REGENXBIO secures $150 million to extend cash runway

Published 19/05/2025, 21:14
REGENXBIO secures $150 million to extend cash runway

ROCKVILLE, MD - Biotechnology firm REGENXBIO Inc. (NASDAQ: RGNX), currently valued at $488 million in market capitalization, has finalized a royalty bond agreement with Healthcare Royalty (HCRx), securing $150 million at closing and potentially up to $250 million in total. This financial move is aimed at extending the company’s cash runway into early 2027, as announced today. According to InvestingPro data, REGENXBIO maintains a strong liquidity position with a current ratio of 2.93, though the company has been quickly burning through cash.

The agreement involves monetizing anticipated royalties and milestone payments from specific assets. It allows REGENXBIO to receive immediate and future capital without diluting shareholder equity. The company has received $150 million upfront and may receive an additional $100 million based on certain conditions being met by April 30, 2027. This financing comes at a crucial time, as InvestingPro analysis shows the company achieved impressive revenue growth of 80.7% over the last twelve months, despite not yet achieving profitability.

Mitchell Chan, REGENXBIO’s Chief Financial Officer, highlighted the strategic nature of the financing, emphasizing its role in supporting the company’s late-stage activities. The funds will aid in the potential FDA approval of RGX-121 for MPS II, the submission of a Biologics License Application (BLA) for RGX-202 for Duchenne muscular dystrophy, and pivotal studies for ABBV-RGX-314 for wet AMD.

Clarke Futch, HCRx’s Chairman and CEO, recognized the value in REGENXBIO’s portfolio and expressed commitment to providing innovative capital solutions.

The terms of the agreement grant HCRx rights to certain royalty and milestone payments, including those from ZOLGENSMA® for Spinal Muscular Atrophy. HCRx will also receive warrants to purchase company shares at a premium.

REGENXBIO retains potential non-dilutive funding opportunities not included in this deal, such as the sale of a Priority Review Voucher for RGX-121 and milestones from partnerships with AbbVie and Nippon Shinyaku.

Legal advisement for the transaction was provided by Covington & Burling LLP for REGENXBIO and Morgan, Lewis & Bockius LLP for HCRx.

This financial development is based on a press release statement and the information is presented without endorsement of the company’s claims.

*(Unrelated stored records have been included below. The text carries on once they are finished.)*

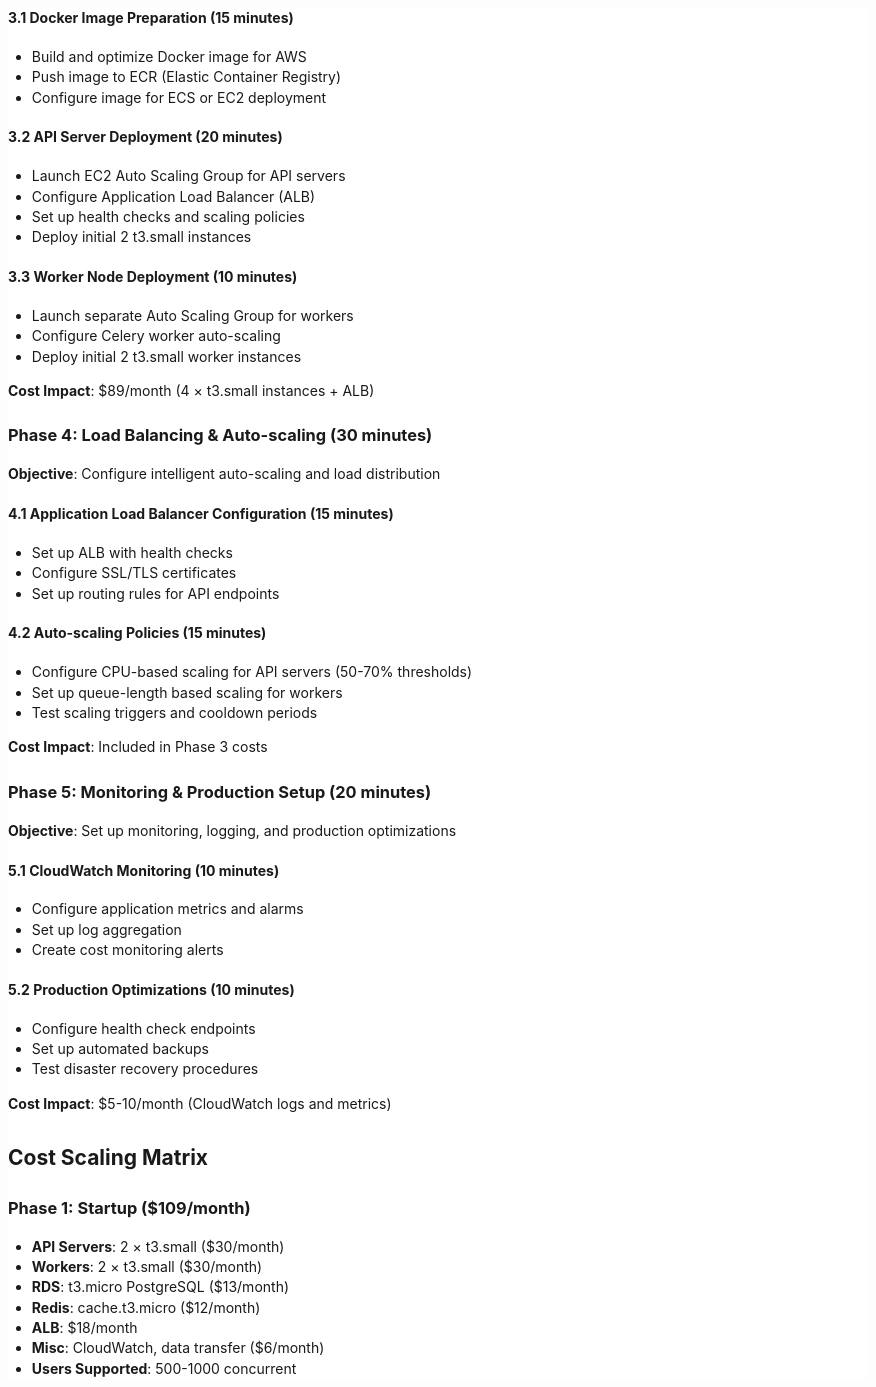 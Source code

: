 #### 3.1 Docker Image Preparation (15 minutes)
- Build and optimize Docker image for AWS
- Push image to ECR (Elastic Container Registry)
- Configure image for ECS or EC2 deployment

#### 3.2 API Server Deployment (20 minutes)
- Launch EC2 Auto Scaling Group for API servers
- Configure Application Load Balancer (ALB)
- Set up health checks and scaling policies
- Deploy initial 2 t3.small instances

#### 3.3 Worker Node Deployment (10 minutes)
- Launch separate Auto Scaling Group for workers
- Configure Celery worker auto-scaling
- Deploy initial 2 t3.small worker instances

**Cost Impact**: $89/month (4 × t3.small instances + ALB)

### Phase 4: Load Balancing & Auto-scaling (30 minutes)
**Objective**: Configure intelligent auto-scaling and load distribution

#### 4.1 Application Load Balancer Configuration (15 minutes)
- Set up ALB with health checks
- Configure SSL/TLS certificates
- Set up routing rules for API endpoints

#### 4.2 Auto-scaling Policies (15 minutes)
- Configure CPU-based scaling for API servers (50-70% thresholds)
- Set up queue-length based scaling for workers
- Test scaling triggers and cooldown periods

**Cost Impact**: Included in Phase 3 costs

### Phase 5: Monitoring & Production Setup (20 minutes)
**Objective**: Set up monitoring, logging, and production optimizations

#### 5.1 CloudWatch Monitoring (10 minutes)
- Configure application metrics and alarms
- Set up log aggregation
- Create cost monitoring alerts

#### 5.2 Production Optimizations (10 minutes)
- Configure health check endpoints
- Set up automated backups
- Test disaster recovery procedures

**Cost Impact**: $5-10/month (CloudWatch logs and metrics)

## Cost Scaling Matrix

### Phase 1: Startup ($109/month)
- **API Servers**: 2 × t3.small ($30/month)
- **Workers**: 2 × t3.small ($30/month)
- **RDS**: t3.micro PostgreSQL ($13/month)
- **Redis**: cache.t3.micro ($12/month)
- **ALB**: $18/month
- **Misc**: CloudWatch, data transfer ($6/month)
- **Users Supported**: 500-1000 concurrent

In other recent news, Regenxbio Inc. reported a significant miss in its first-quarter 2025 earnings, with earnings per share at $0.12 compared to the forecasted $0.48, and revenue at $89 million, falling short of the projected $107.85 million. Despite these financial misses, the company received a boost as the U.S. Food and Drug Administration (FDA) accepted its Biologics License Application (BLA) for RGX-121, a gene therapy for Mucopolysaccharidosis II, under priority review. The Prescription Drug User Fee Act (PDUFA) target action date is set for November 9, 2025, marking a significant milestone for Regenxbio.

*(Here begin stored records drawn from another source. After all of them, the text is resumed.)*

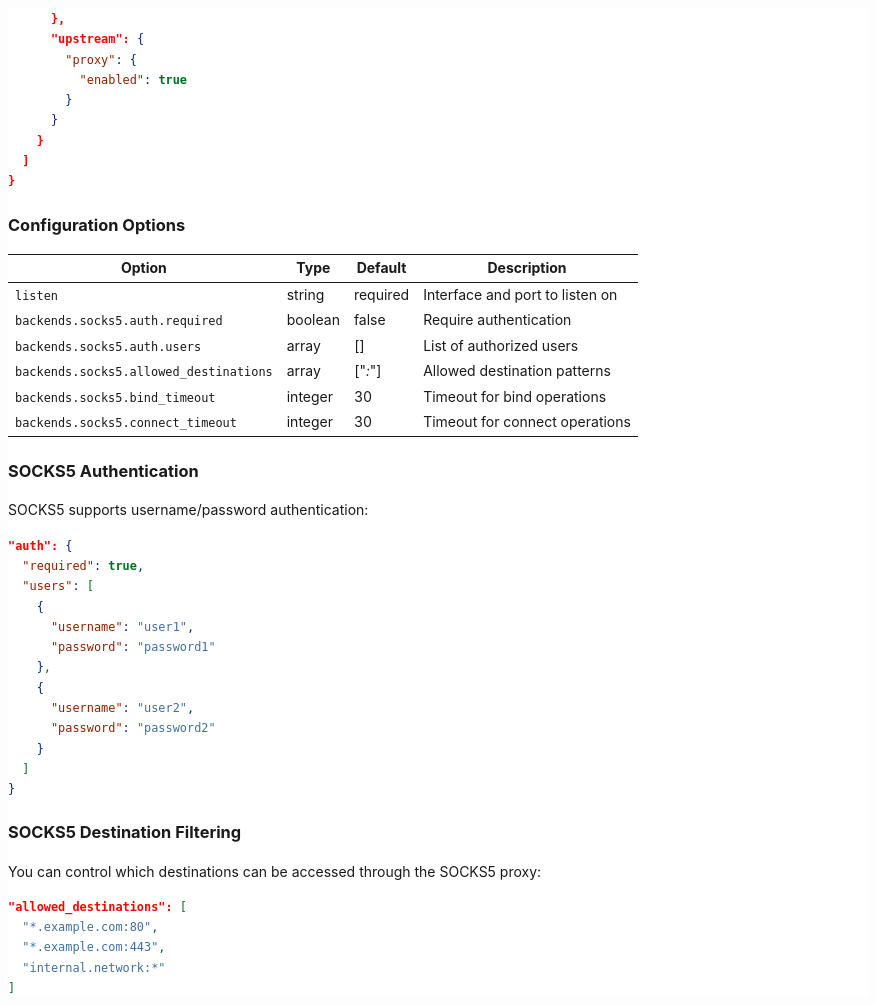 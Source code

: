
 ```json
      },
      "upstream": {
        "proxy": {
          "enabled": true
        }
      }
    }
  ]
}
```

### Configuration Options

| Option | Type | Default | Description |
|--------|------|---------|-------------|
| `listen` | string | required | Interface and port to listen on |
| `backends.socks5.auth.required` | boolean | false | Require authentication |
| `backends.socks5.auth.users` | array | [] | List of authorized users |
| `backends.socks5.allowed_destinations` | array | ["*:*"] | Allowed destination patterns |
| `backends.socks5.bind_timeout` | integer | 30 | Timeout for bind operations |
| `backends.socks5.connect_timeout` | integer | 30 | Timeout for connect operations |

### SOCKS5 Authentication

SOCKS5 supports username/password authentication:

```json
"auth": {
  "required": true,
  "users": [
    {
      "username": "user1",
      "password": "password1"
    },
    {
      "username": "user2",
      "password": "password2"
    }
  ]
}
```

### SOCKS5 Destination Filtering

You can control which destinations can be accessed through the SOCKS5 proxy:

```json
"allowed_destinations": [
  "*.example.com:80",
  "*.example.com:443",
  "internal.network:*"
]
```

Analysts from Stifel have maintained a Buy rating on Regenxbio, with a price target of $40.00, reflecting confidence in the company’s transition from development to commercialization. The strategic partnership with Nippon Shinyaku, announced in January 2025, positions NS Pharma, Inc. to lead the U.S. commercialization of RGX-121 upon FDA approval. Regenxbio also retains rights to any proceeds from a potential Priority Review Voucher sale, further supporting its financial position.

The company’s pipeline shows promise with advancements in RGX-202 for Duchenne muscular dystrophy, where over half of the required participants are enrolled in Phase 3 trials. Additionally, Regenxbio’s partner AbbVie is progressing with Phase 3 trials of ABBV-RGX-314 for wet Age-Related Macular Degeneration, with completion targeted for 2025. These developments underscore Regenxbio’s strategic positioning in the gene therapy market as it prepares for potential commercial launches.